* **The task**: Copy the data exactly as it appears, and do not include any pictures.

===

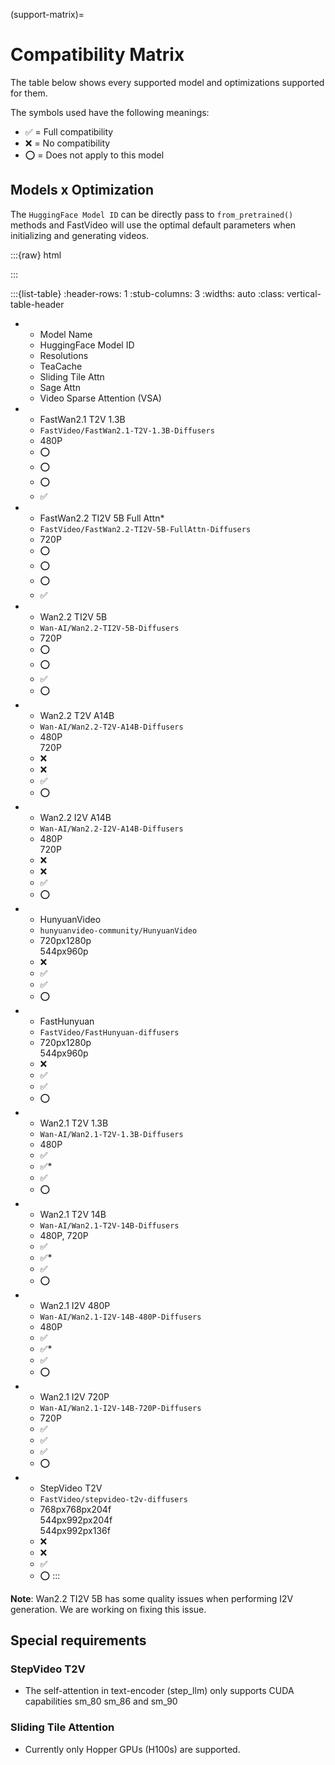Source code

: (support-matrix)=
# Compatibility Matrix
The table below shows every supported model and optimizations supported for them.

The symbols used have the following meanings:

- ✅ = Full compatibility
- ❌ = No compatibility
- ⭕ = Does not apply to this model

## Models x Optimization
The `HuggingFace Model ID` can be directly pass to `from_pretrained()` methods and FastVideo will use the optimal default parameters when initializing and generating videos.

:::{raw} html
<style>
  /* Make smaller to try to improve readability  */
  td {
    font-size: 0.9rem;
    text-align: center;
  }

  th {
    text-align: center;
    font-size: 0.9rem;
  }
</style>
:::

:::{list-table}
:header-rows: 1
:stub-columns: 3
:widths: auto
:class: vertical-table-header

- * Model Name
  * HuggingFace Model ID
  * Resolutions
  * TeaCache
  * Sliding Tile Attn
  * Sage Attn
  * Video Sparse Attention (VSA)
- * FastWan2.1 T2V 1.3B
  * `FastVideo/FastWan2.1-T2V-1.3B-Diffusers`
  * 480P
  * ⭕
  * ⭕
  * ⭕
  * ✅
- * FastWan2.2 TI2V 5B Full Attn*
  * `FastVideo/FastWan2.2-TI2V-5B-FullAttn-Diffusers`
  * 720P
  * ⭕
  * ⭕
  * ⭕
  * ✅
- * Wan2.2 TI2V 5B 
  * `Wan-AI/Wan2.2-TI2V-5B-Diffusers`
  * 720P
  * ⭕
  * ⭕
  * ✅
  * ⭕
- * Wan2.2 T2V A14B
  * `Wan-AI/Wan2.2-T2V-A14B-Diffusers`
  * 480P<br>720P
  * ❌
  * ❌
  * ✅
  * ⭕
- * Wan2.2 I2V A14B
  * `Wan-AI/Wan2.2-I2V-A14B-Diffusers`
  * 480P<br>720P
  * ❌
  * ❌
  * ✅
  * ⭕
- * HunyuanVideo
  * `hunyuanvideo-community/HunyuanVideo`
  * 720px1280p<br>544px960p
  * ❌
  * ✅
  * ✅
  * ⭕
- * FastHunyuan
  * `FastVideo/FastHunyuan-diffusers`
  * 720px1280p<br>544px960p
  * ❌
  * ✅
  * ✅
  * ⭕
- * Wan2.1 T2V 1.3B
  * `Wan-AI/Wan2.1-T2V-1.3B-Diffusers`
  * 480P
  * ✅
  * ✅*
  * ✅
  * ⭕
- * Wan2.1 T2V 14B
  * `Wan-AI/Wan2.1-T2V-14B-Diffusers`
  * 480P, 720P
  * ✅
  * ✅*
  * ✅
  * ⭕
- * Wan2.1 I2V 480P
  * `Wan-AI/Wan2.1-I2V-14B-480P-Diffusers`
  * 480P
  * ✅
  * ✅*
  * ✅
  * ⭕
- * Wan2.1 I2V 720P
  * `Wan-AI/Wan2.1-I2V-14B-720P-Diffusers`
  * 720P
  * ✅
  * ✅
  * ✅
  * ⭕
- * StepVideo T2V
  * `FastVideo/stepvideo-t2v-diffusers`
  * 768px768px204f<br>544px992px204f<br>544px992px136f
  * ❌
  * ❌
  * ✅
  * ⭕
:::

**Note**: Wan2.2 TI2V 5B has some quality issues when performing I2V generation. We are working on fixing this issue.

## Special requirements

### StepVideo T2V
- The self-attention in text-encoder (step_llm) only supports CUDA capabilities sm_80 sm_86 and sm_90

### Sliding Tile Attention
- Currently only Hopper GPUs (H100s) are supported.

===

* **Output for this task**:
Source code

: (support-matrix)=
# Compatibility Matrix
The table below shows every supported model and optimizations supported for them.

The symbols used have the following meanings:

- ✅ = Full compatibility
- ❌ = No compatibility
- ⭕ = Does not apply to this model

## Models x Optimization
The `HuggingFace Model ID` can be directly pass to `from_pretrained()` methods and FastVideo will use the optimal default parameters when initializing and generating videos.

:::{raw} html
<style>
  /* Make smaller to try to improve readability  */
  td {
    font-size: 0.9rem;
    text-align: center;
  }

  th {
    text-align: center;
    font-size: 0.9rem;
  }
</style>
:::

:::{list-table}
:header-rows: 1
:stub-columns: 3
:widths: auto
:class: vertical-table-header

- * Model Name
  * HuggingFace Model ID
  * Resolutions
  * TeaCache
  * Sliding Tile Attn
  * Sage Attn
  * Video Sparse Attention (VSA)
- * FastWan2.1 T2V 1.3B
  * `FastVideo/FastWan2.1-T2V-1.3B-Diffusers`
  * 480P
  * ⭕
  * ⭕
  * ⭕
  * ✅
- * FastWan2.2 TI2V 5B Full Attn*
  * `FastVideo/FastWan2.2-TI2V-5B-FullAttn-Diffusers`
  * 720P
  * ⭕
  * ⭕
  * ⭕
  * ✅
- * Wan2.2 TI2V 5B 
  * `Wan-AI/Wan2.2-TI2V-5B-Diffusers`
  * 720P
  * ⭕
  * ⭕
  * ✅
  * ⭕
- * Wan2.2 T2V A14B
  * `Wan-AI/Wan2.2-T2V-A14B-Diffusers`
  * 480P<br>720P
  * ❌
  * ❌
  * ✅
  * ⭕
- * Wan2.2 I2V A14B
  * `Wan-AI/Wan2.2-I2V-A14B-Diffusers`
  * 480P<br>720P
  * ❌
  * ❌
  * ✅
  * ⭕
- * HunyuanVideo
  * `hunyuanvideo-community/HunyuanVideo`
  * 720px1280p<br>544px960p
  * ❌
  * ✅
  * ✅
  * ⭕
- * FastHunyuan
  * `FastVideo/FastHunyuan-diffusers`
  * 720px1280p<br>544px960p
  * ❌
  * ✅
  * ✅
  * ⭕
- * Wan2.1 T2V 1.3B
  * `Wan-AI/Wan2.1-T2V-1.3B-Diffusers`
  * 480P
  * ✅
  * ✅*
  * ✅
  * ⭕
- * Wan2.1 T2V 14B
  * `Wan-AI/Wan2.1-T2V-14B-Diffusers`
  * 480P, 720P
  * ✅
  * ✅*
  * ✅
  * ⭕
- * Wan2.1 I2V 480P
  * `Wan-AI/Wan2.1-I2V-14B-480P-Diffusers`
  * 480P
  * ✅
  * ✅*
  * ✅
  * ⭕
- * Wan2.1 I2V 720P
  * `Wan-AI/Wan2.1-I2V-14B-720P-Diffusers`
  * 720P
  * ✅
  * ✅
  * ✅
  * ⭕
- * StepVideo T2V
  * `FastVideo/stepvideo-t2v-diffusers`
  * 768px768px204f<br>544px992px204f<br>544px992px136f
  * ❌
  * ❌
  * ✅
  * ⭕
:::

**Note**: Wan2.2 TI2V 5B has some quality issues when performing I2V generation. We are working on fixing this issue.

## Special requirements

### StepVideo T2V
- The self-attention in text-encoder (step_llm) only supports CUDA capabilities sm_80 sm_86 and sm_90

### Sliding Tile Attention
- Currently only Hopper GPUs (H100s) are supported.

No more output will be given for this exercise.